Association of PFS with levels of pretreatment lactate dehydrogenase in patients with EML4-ALK rearrangement non-small cell lung cancer treated with ALK tyrosine kinase inhibitor.

Abstract

e20513 Background: We performed a retrospective analysis to investigate the association between the lactate dehydrogenase (LDH) levels and progression-free survival (PFS) in patients with echinoderm microtubule-associated protein-like 4-anaplasticlymphoma kinase (EML4-ALK) rearrangement non-small cell lung cancer (NSCLC) receiving treatment with crizotinib. Methods: Advanced NSCLC patients with EML4-ALK rearrangement receiving treatment with crizotinib were enrolled at Peking Union Medical College and Cancer Hospital Chinese Academy of Medical Sciences between January 2007 and January 2016. Pre-treatment or post-treatment serum LDH levels were analyzed with progression-free survival (PFS) and patients’ clinical parameters.
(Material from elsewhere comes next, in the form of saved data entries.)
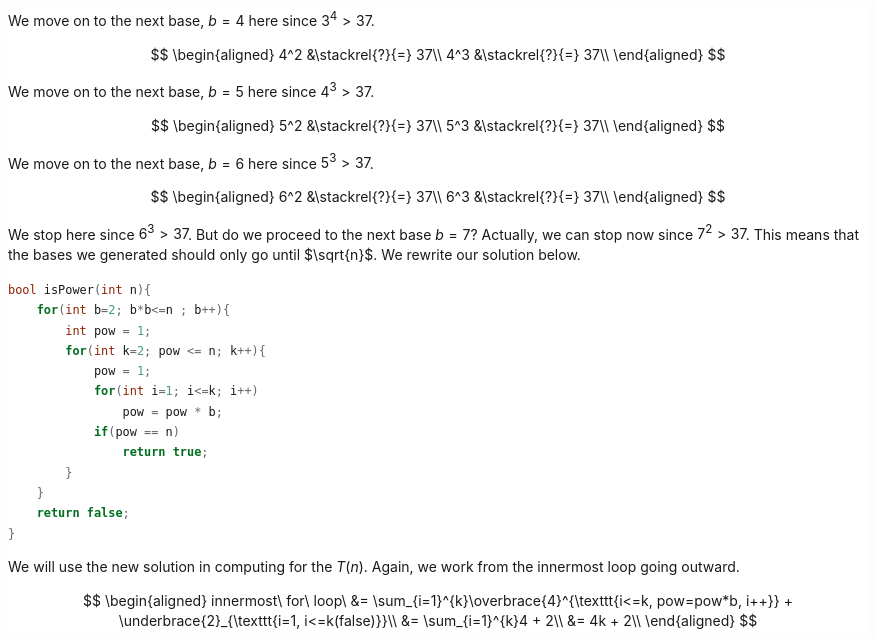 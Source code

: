 We move on to the next base, $b=4$ here since $3^4 > 37$.

$$
\begin{aligned}
4^2 &\stackrel{?}{=} 37\\
4^3 &\stackrel{?}{=} 37\\
\end{aligned}
$$

We move on to the next base, $b=5$ here since $4^3 > 37$.

$$
\begin{aligned}
5^2 &\stackrel{?}{=} 37\\
5^3 &\stackrel{?}{=} 37\\
\end{aligned}
$$

We move on to the next base, $b=6$ here since $5^3 > 37$.

$$
\begin{aligned}
6^2 &\stackrel{?}{=} 37\\
6^3 &\stackrel{?}{=} 37\\
\end{aligned}
$$

We stop here since $6^3 > 37$. But do we proceed to the next base $b=7$? Actually, we can stop now since $7^2 > 37$. This means that the bases we generated should only go until $\sqrt{n}$. We rewrite our solution below.

```{.cpp .numberLines}
bool isPower(int n){
	for(int b=2; b*b<=n ; b++){
		int pow = 1;
		for(int k=2; pow <= n; k++){
			pow = 1;
			for(int i=1; i<=k; i++)
				pow = pow * b;
			if(pow == n)
				return true;
		}
	}
	return false;
}
```

We will use the new solution in computing for the $T(n)$. Again, we work from the innermost loop going outward.

$$
\begin{aligned}
innermost\ for\ loop\ &= \sum_{i=1}^{k}\overbrace{4}^{\texttt{i<=k, pow=pow*b, i++}} + \underbrace{2}_{\texttt{i=1, i<=k(false)}}\\
&= \sum_{i=1}^{k}4 + 2\\
&= 4k + 2\\
\end{aligned}
$$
Results: Overall, 212 patients were studied. Kaplan-Meier univariate analysis showed that elevated pre-treatment LDH level (7.9 vs. 14.1 months, P = 0.004) were associated with PFS, while the mean value of post-treatment LDH level (14.3 vs. 13.3 months, P = 0.970) were not associated with PFS. Coxproportional hazards model also identified that pre-treatment LDH level (hazard ratio [HR] = 1.841, 95% confidence interval [CI] 1.062-3.190, P = 0.030) was associated with the PFS. Logistic regression analysis showed that post-treatment LDH level was associated with creatine kinase(OR = 6.712, 95% CI 3.395-13.273, P < 0.01), CKMB (OR = 6.297, 95% CI 2.953-13.427, P < 0.01), and hemoglobin(OR = 4.163, 1.741-9.956, P = 0.001). Conclusions: An elevated pre-treatment serum LDH level ( > 250U/L) is significantly associated with shorter PFS in patients with EML4-ALK rearrangement NSCLC. Post-treatment elevated serum LDH level is associated with multiple factors including muscle damage and anemia, rather than PFS.